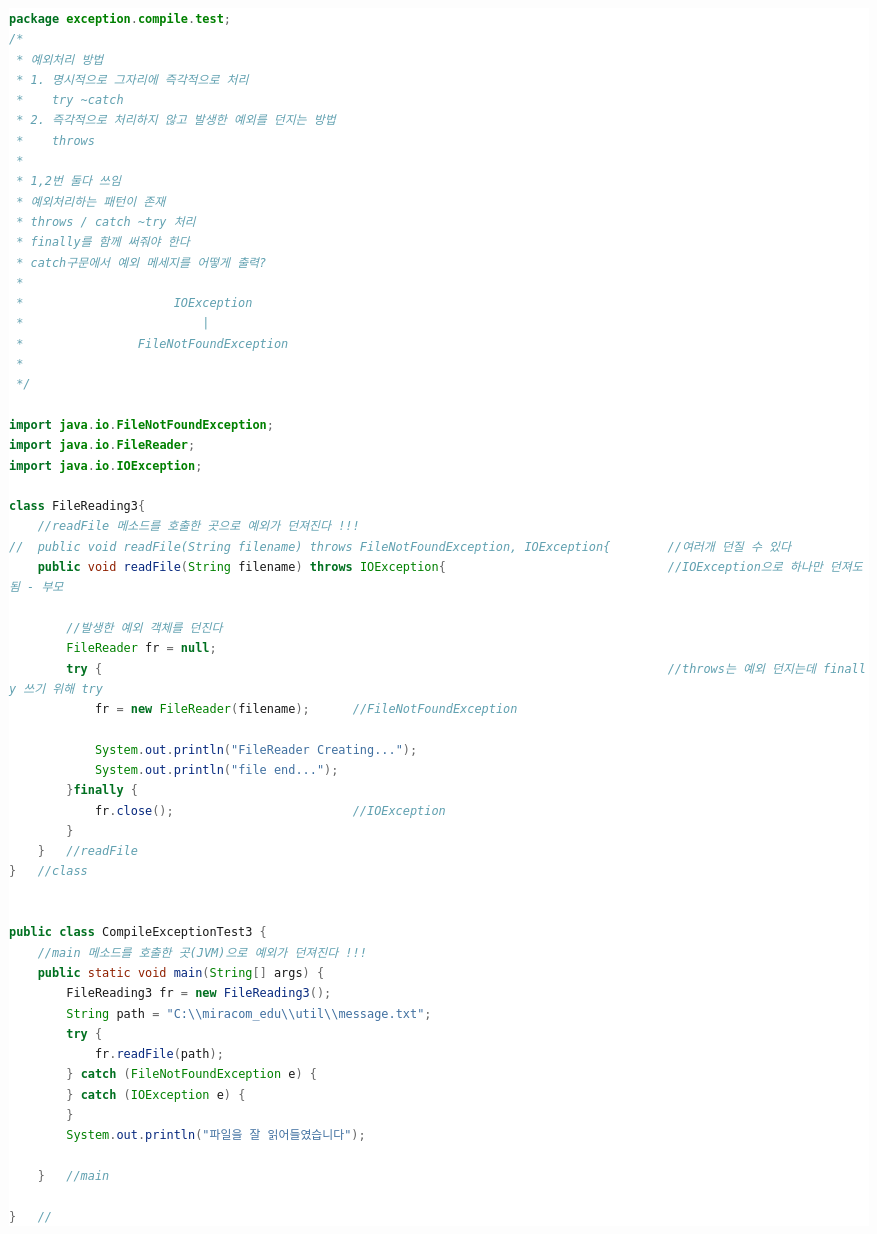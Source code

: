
 ```java
package exception.compile.test;
/*
 * 예외처리 방법
 * 1. 명시적으로 그자리에 즉각적으로 처리
 * 	  try ~catch
 * 2. 즉각적으로 처리하지 않고 발생한 예외를 던지는 방법
 * 	  throws
 * 
 * 1,2번 둘다 쓰임
 * 예외처리하는 패턴이 존재
 * throws / catch ~try 처리
 * finally를 함께 써줘야 한다
 * catch구문에서 예외 메세지를 어떻게 출력?
 * 
 *                     IOException
 *           			   |
 *                FileNotFoundException
 * 			
 */

import java.io.FileNotFoundException;
import java.io.FileReader;
import java.io.IOException;

class FileReading3{
	//readFile 메소드를 호출한 곳으로 예외가 던져진다 !!!
//	public void readFile(String filename) throws FileNotFoundException, IOException{		//여러개 던질 수 있다
	public void readFile(String filename) throws IOException{								//IOException으로 하나만 던져도 됨 - 부모
		
		//발생한 예외 객체를 던진다
		FileReader fr = null;	
		try {																				//throws는 예외 던지는데 finally 쓰기 위해 try
			fr = new FileReader(filename);		//FileNotFoundException			
		
			System.out.println("FileReader Creating...");
			System.out.println("file end...");			
		}finally {
			fr.close();							//IOException
		}
	}	//readFile
}	//class


public class CompileExceptionTest3 {
	//main 메소드를 호출한 곳(JVM)으로 예외가 던져진다 !!!
	public static void main(String[] args) {
		FileReading3 fr = new FileReading3();
		String path = "C:\\miracom_edu\\util\\message.txt";
		try {
			fr.readFile(path);
		} catch (FileNotFoundException e) {			
		} catch (IOException e) {			
		}		
		System.out.println("파일을 잘 읽어들였습니다");
		
	}	//main

}	//
```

#### [TASK DIRECTIONS]
Pictures stay out; reproduce every line of the records exactly.

#### [OUTPUT FOR THIS EXERCISE]
Source code

:
 ```java
package exception.compile.test;
/*
 * 예외처리 방법
 * 1. 명시적으로 그자리에 즉각적으로 처리
 * 	  try ~catch
 * 2. 즉각적으로 처리하지 않고 발생한 예외를 던지는 방법
 * 	  throws
 * 
 * 1,2번 둘다 쓰임
 * 예외처리하는 패턴이 존재
 * throws / catch ~try 처리
 * finally를 함께 써줘야 한다
 * catch구문에서 예외 메세지를 어떻게 출력?
 * 
 *                     IOException
 *           			   |
 *                FileNotFoundException
 * 			
 */

import java.io.FileNotFoundException;
import java.io.FileReader;
import java.io.IOException;

class FileReading3{
	//readFile 메소드를 호출한 곳으로 예외가 던져진다 !!!
//	public void readFile(String filename) throws FileNotFoundException, IOException{		//여러개 던질 수 있다
	public void readFile(String filename) throws IOException{								//IOException으로 하나만 던져도 됨 - 부모
		
		//발생한 예외 객체를 던진다
		FileReader fr = null;	
		try {																				//throws는 예외 던지는데 finally 쓰기 위해 try
			fr = new FileReader(filename);		//FileNotFoundException			
		
			System.out.println("FileReader Creating...");
			System.out.println("file end...");			
		}finally {
			fr.close();							//IOException
		}
	}	//readFile
}	//class


public class CompileExceptionTest3 {
	//main 메소드를 호출한 곳(JVM)으로 예외가 던져진다 !!!
	public static void main(String[] args) {
		FileReading3 fr = new FileReading3();
		String path = "C:\\miracom_edu\\util\\message.txt";
		try {
			fr.readFile(path);
		} catch (FileNotFoundException e) {			
		} catch (IOException e) {			
		}		
		System.out.println("파일을 잘 읽어들였습니다");
		
	}	//main

}	//
```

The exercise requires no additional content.